Motherboard: SuperMicro X9DRi-LN4F+
CPU: 2x Intel Xeon E5-2650 v2 @ 2.60GHz
RAM: ~196GB
Drives:
960GB Toshiba TR150 SSD
2x 256GB Samsung NVMe
12x 6TB HGST HUS726060AL5210 SAS HDD
SAS Controllers:
SAS2004 SAS9211-4i IT mode
SAS2008 SAS9211-8i IT mode
TrueNAS SCALE 23.10.1 hosted in Proxmox with passthrough of the SAS Controllers
Extra information: the 12 SAS drives were configured in a RaidZ3 with one of the 256GB Samsung NVMe as a cache drive
This system started with TrueNAS CORE and went through several updates ending with 13-U6. Not too long ago I updated the system to TrueNAS SCALE, starting with 22 and updating to 23.01.1. I recently did an update to 23.10.1 as well, but the system was working up until the other night. I was working on deploying some services to some other VMs in Proxmox and ran into an issue. I took the services down because I had implemented HTTPS redirection and that broke an internal endpoint that couldn't be reached over HTTPS. I believed that taking the services down would remove the HTTPS redirection, but it did not. I have a VM on the same Proxmox node as the TrueNAS VM that supplies DHCP, DNS and a Reverse Proxy. So, I thought maybe something was going on with that VM and I tried restarting it. That didn't work, so I tried restarting the entire Proxmox node. That didn't work either, so I went a different route and tried creating a file to use in the mean time in place of the endpoint that I could no longer reach.

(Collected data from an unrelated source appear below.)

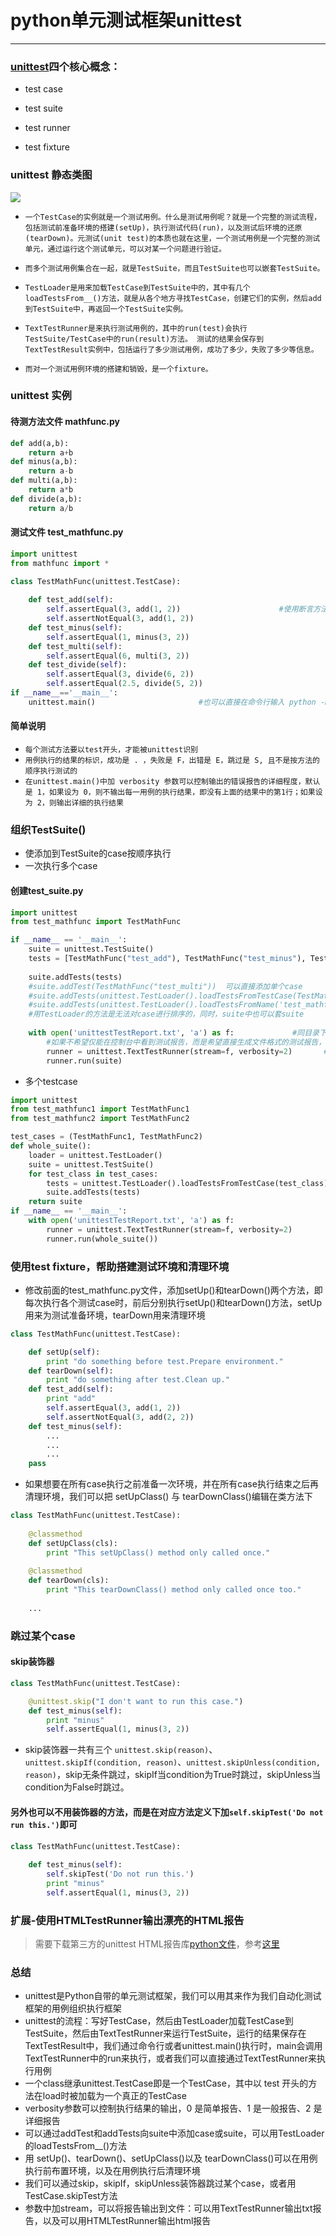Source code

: # python单元测试框架unittest
___
### [unittest](https://www.cnblogs.com/hackerain/p/3682019.html)四个核心概念：
     
   * test case
     
   * test suite
     
   * test runner
     
   * test fixture
   
### unittest 静态类图
 
  ![](https://github.com/vicjiafeng/python_application/blob/master/apps/images/01.png)

* `一个TestCase的实例就是一个测试用例。什么是测试用例呢？就是一个完整的测试流程，包括测试前准备环境的搭建(setUp)，执行测试代码(run)，以及测试后环境的还原(tearDown)。元测试(unit test)的本质也就在这里，一个测试用例是一个完整的测试单元，通过运行这个测试单元，可以对某一个问题进行验证。`

* `而多个测试用例集合在一起，就是TestSuite，而且TestSuite也可以嵌套TestSuite。`

* `TestLoader是用来加载TestCase到TestSuite中的，其中有几个loadTestsFrom__()方法，就是从各个地方寻找TestCase，创建它们的实例，然后add到TestSuite中，再返回一个TestSuite实例。`

* `TextTestRunner是来执行测试用例的，其中的run(test)会执行TestSuite/TestCase中的run(result)方法。 测试的结果会保存到TextTestResult实例中，包括运行了多少测试用例，成功了多少，失败了多少等信息。`

* `而对一个测试用例环境的搭建和销毁，是一个fixture。`

### unittest 实例

#### 待测方法文件 mathfunc.py

```python
def add(a,b):
    return a+b
def minus(a,b):
    return a-b
def multi(a,b):
    return a*b
def divide(a,b):
    return a/b
```
#### 测试文件 test_mathfunc.py

```python
import unittest
from mathfunc import *

class TestMathFunc(unittest.TestCase):
    
    def test_add(self):
        self.assertEqual(3, add(1, 2))                      #使用断言方法判断函数的实际输出结果与期望输出结果是否一致
        self.assertNotEqual(3, add(1, 2))
    def test_minus(self):
        self.assertEqual(1, minus(3, 2))
    def test_multi(self):
        self.assertEqual(6, multi(3, 2))
    def test_divide(self):
        self.assertEqual(3, divide(6, 2))
        self.assertEqual(2.5, divide(5, 2))
if __name__=='__main__':
    unittest.main()                       #也可以直接在命令行输入 python -m unittest 测试文件 运行测试用例，如果没有指定测试用例，该命令将自动查找并运行当前目录下的所有测试用例
```
#### 简单说明

  * `每个测试方法要以test开头，才能被unittest识别`
  * `用例执行的结果的标识，成功是 . ，失败是 F，出错是 E，跳过是 S, 且不是按方法的顺序执行测试的`
  * `在unittest.main()中加 verbosity 参数可以控制输出的错误报告的详细程度，默认是 1，如果设为 0，则不输出每一用例的执行结果，即没有上面的结果中的第1行；如果设为 2，则输出详细的执行结果`
  
### 组织TestSuite()
 * 使添加到TestSuite的case按顺序执行
 * 一次执行多个case
#### 创建test_suite.py
```python
import unittest
from test_mathfunc import TestMathFunc

if __name__ == '__main__':
    suite = unittest.TestSuite()
    tests = [TestMathFunc("test_add"), TestMathFunc("test_minus"), TestMathFunc("test_divide")]
    
    suite.addTests(tests)                    
    #suite.addTest(TestMathFunc("test_multi"))  可以直接添加单个case
    #suite.addTests(unittest.TestLoader().loadTestsFromTestCase(TestMathFunc))  用addTests + TestLoader，传入TestCase         
    #suite.addTests(unittest.TestLoader().loadTestsFromName('test_mathfunc.TestMathFunc'))     传入'模块名.TestCase名
    #用TestLoader的方法是无法对case进行排序的，同时，suite中也可以套suite
    
    with open('unittestTestReport.txt', 'a') as f:             #同目录下生成了UnittestTextReport.txt, 测试报告显示在txt文件中
        #如果不希望仅能在控制台中看到测试报告，而是希望直接生成文件格式的测试报告，则可以指定 stream 属性，该属性是一个打开的类文件对象，这样程序就会把测试报告输出到该类文件对象中
        runner = unittest.TextTestRunner(stream=f, verbosity=2)       #TextTestRunner是一个测试运行器，专门用于运行测试用例和测试包
        runner.run(suite)
```

* 多个testcase

```python
import unittest
from test_mathfunc1 import TestMathFunc1
from test_mathfunc2 import TestMathFunc2

test_cases = (TestMathFunc1, TestMathFunc2)
def whole_suite():
    loader = unittest.TestLoader()
    suite = unittest.TestSuite()
    for test_class in test_cases:
        tests = unittest.TestLoader().loadTestsFromTestCase(test_class)
        suite.addTests(tests)
    return suite
if __name__ == '__main__':
    with open('unittestTestReport.txt', 'a') as f:
        runner = unittest.TextTestRunner(stream=f, verbosity=2)
        runner.run(whole_suite())
```

### 使用test fixture，帮助搭建测试环境和清理环境
  * 修改前面的test_mathfunc.py文件，添加setUp()和tearDown()两个方法，即每次执行各个测试case时，前后分别执行setUp()和tearDown()方法，setUp用来为测试准备环境，tearDown用来清理环境

```python
class TestMathFunc(unittest.TestCase):

    def setUp(self):
        print "do something before test.Prepare environment."
    def tearDown(self):
        print "do something after test.Clean up."
    def test_add(self):
        print "add"
        self.assertEqual(3, add(1, 2))
        self.assertNotEqual(3, add(2, 2))
    def test_minus(self):
        ...
        ...
        ...
    pass
```
  * 如果想要在所有case执行之前准备一次环境，并在所有case执行结束之后再清理环境，我们可以把 setUpClass() 与 tearDownClass()编辑在类方法下
```python
class TestMathFunc(unittest.TestCase):
    
    @classmethod
    def setUpClass(cls):
        print "This setUpClass() method only called once."
      
    @classmethod
    def tearDown(cls):
        print "This tearDownClass() method only called once too."
    
    ...
```
### 跳过某个case
#### skip装饰器
```python
class TestMathFunc(unittest.TestCase):

    @unittest.skip("I don't want to run this case.")
    def test_minus(self):
        print "minus"
        self.assertEqual(1, minus(3, 2))
```
* skip装饰器一共有三个 `unittest.skip(reason)`、`unittest.skipIf(condition, reason)`、`unittest.skipUnless(condition, reason)`，skip无条件跳过，skipIf当condition为True时跳过，skipUnless当condition为False时跳过。

#### 另外也可以不用装饰器的方法，而是在对应方法定义下加`self.skipTest('Do not run this.')`即可
```python
class TestMathFunc(unittest.TestCase):
    
    def test_minus(self):
        self.skipTest('Do not run this.')
        print "minus"
        self.assertEqual(1, minus(3, 2))
```
### 扩展-使用HTMLTestRunner输出漂亮的HTML报告
 > 需要下载第三方的unittest HTML报告库[python文件](http://tungwaiyip.info/software/HTMLTestRunner.html)，参考[这里](https://blog.csdn.net/huilan_same/article/details/52944782)
  
### 总结
* unittest是Python自带的单元测试框架，我们可以用其来作为我们自动化测试框架的用例组织执行框架
* unittest的流程：写好TestCase，然后由TestLoader加载TestCase到TestSuite，然后由TextTestRunner来运行TestSuite，运行的结果保存在TextTestResult中，我们通过命令行或者unittest.main()执行时，main会调用TextTestRunner中的run来执行，或者我们可以直接通过TextTestRunner来执行用例
* 一个class继承unittest.TestCase即是一个TestCase，其中以 test 开头的方法在load时被加载为一个真正的TestCase
* verbosity参数可以控制执行结果的输出，0 是简单报告、1 是一般报告、2 是详细报告
* 可以通过addTest和addTests向suite中添加case或suite，可以用TestLoader的loadTestsFrom__()方法
* 用 setUp()、tearDown()、setUpClass()以及 tearDownClass()可以在用例执行前布置环境，以及在用例执行后清理环境
* 我们可以通过skip，skipIf，skipUnless装饰器跳过某个case，或者用TestCase.skipTest方法
* 参数中加stream，可以将报告输出到文件：可以用TextTestRunner输出txt报告，以及可以用HTMLTestRunner输出html报告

Now we get into the part where I noticed an issue with TrueNAS. I got things working with the file, but one of the tasks in the process that I was working on is to mount shares from TrueNAS. When the shares tried to get mounted, I was getting errors along the lines of the network location didn't exist. I was very confused because I haven't had issues with my TrueNAS shares in years, so I started investigating what was going on and ended up in TrueNAS to find that it said that my pool was offline. I restarted TrueNAS, but that didn't help, so I started digging deeper. I restarted the entire server and noticed that it said that the SAS configuration had changed and reconfiguration was recommended. I went into the configuration utility and sure enough one of the controllers didn't have the boot order specified. I set that and got back into TrueNAS, no difference.
At this point I really started digging into things like, making sure the passthrough was setup properly in Proxmox. Passthrough does seem to be setup properly. I read some stuff about these SAS Controllers needing to be in IT mode and then I realized that they already are and TrueNAS can see the SAS Controllers. I started trying to look into the disks and noticed that they show up in the BIOS, they show up in the SAS configuration utility, but they do not show up in TrueNAS. I also tried looking into the pool further in the CLI and noticed that while I can see the pool in the Dashboard of the TrueNAS GUI, I cannot see the pool in the CLI, not in status, not in import and it even appears like the files in [file]/mnt[/file] do not exist.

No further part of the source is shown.